Every line below that includes the word "KAIST" needs to be copied.

━━━ Supplied material ━━━

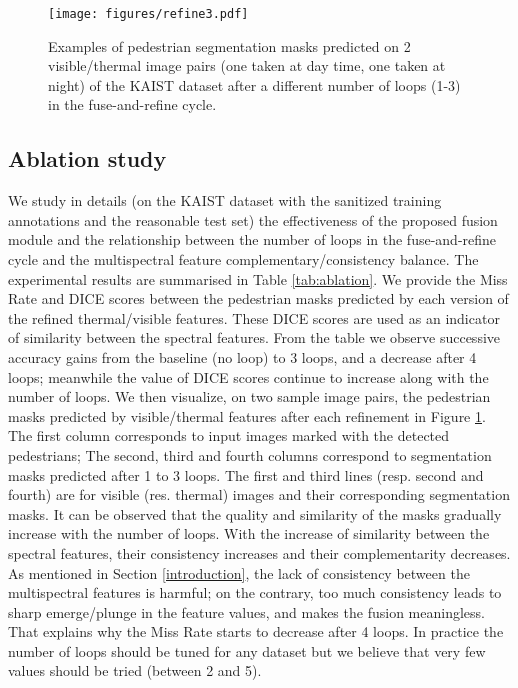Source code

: \documentclass{article}
\begin{document}
\begin{figure}[]
\centering
\texttt{[image: figures/refine3.pdf]}
\caption{Examples of pedestrian segmentation masks predicted on 2 visible/thermal image pairs (one taken at day time, one taken at night) of the KAIST dataset after a different number of loops (1-3) in the fuse-and-refine cycle.}
\label{fig:refine3}
\end{figure}

\subsection{Ablation study}
\label{abstudy}
We study in details (on the KAIST dataset with the sanitized training annotations and the reasonable test set) the effectiveness of the proposed fusion module and the relationship between the number of loops in the fuse-and-refine cycle and the multispectral feature complementary/consistency balance.
The experimental results are summarised in Table \ref{tab:ablation}. We provide the Miss Rate and DICE scores \cite{DICE} between the pedestrian masks predicted by each version of the refined thermal/visible features. These DICE scores are used as an indicator of similarity between the spectral features.
From the table we observe successive accuracy gains from the baseline (no loop) to 3 loops, and a decrease after 4 loops; meanwhile the value of DICE scores continue to increase along with the number of loops.
We then visualize, on two sample image pairs, the pedestrian masks predicted by visible/thermal features after each refinement in Figure \ref{fig:refine3}. The first column corresponds to input images marked with the detected pedestrians; The second, third and fourth columns correspond to segmentation masks predicted after 1 to 3 loops. The first and third lines (resp. second and fourth) are for visible (res. thermal) images and their corresponding segmentation masks. It can be observed that the quality and similarity of the masks gradually increase with the number of loops. With the increase of similarity between the spectral features, their consistency increases and their complementarity decreases. As mentioned in Section \ref{introduction}, the lack of consistency between the multispectral features is harmful; on the contrary, too much consistency leads to sharp emerge/plunge in the feature values, and makes the fusion meaningless. That explains why the Miss Rate starts to decrease after 4 loops. In practice the number of loops should be tuned for any dataset but we believe that very few values should be tried (between 2 and 5). 
\end{document}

━━━

→ Solution to this exercise:
\caption{Examples of pedestrian segmentation masks predicted on 2 visible/thermal image pairs (one taken at day time, one taken at night) of the KAIST dataset after a different number of loops (1-3) in the fuse-and-refine cycle.}
We study in details (on the KAIST dataset with the sanitized training annotations and the reasonable test set) the effectiveness of the proposed fusion module and the relationship between the number of loops in the fuse-and-refine cycle and the multispectral feature complementary/consistency balance.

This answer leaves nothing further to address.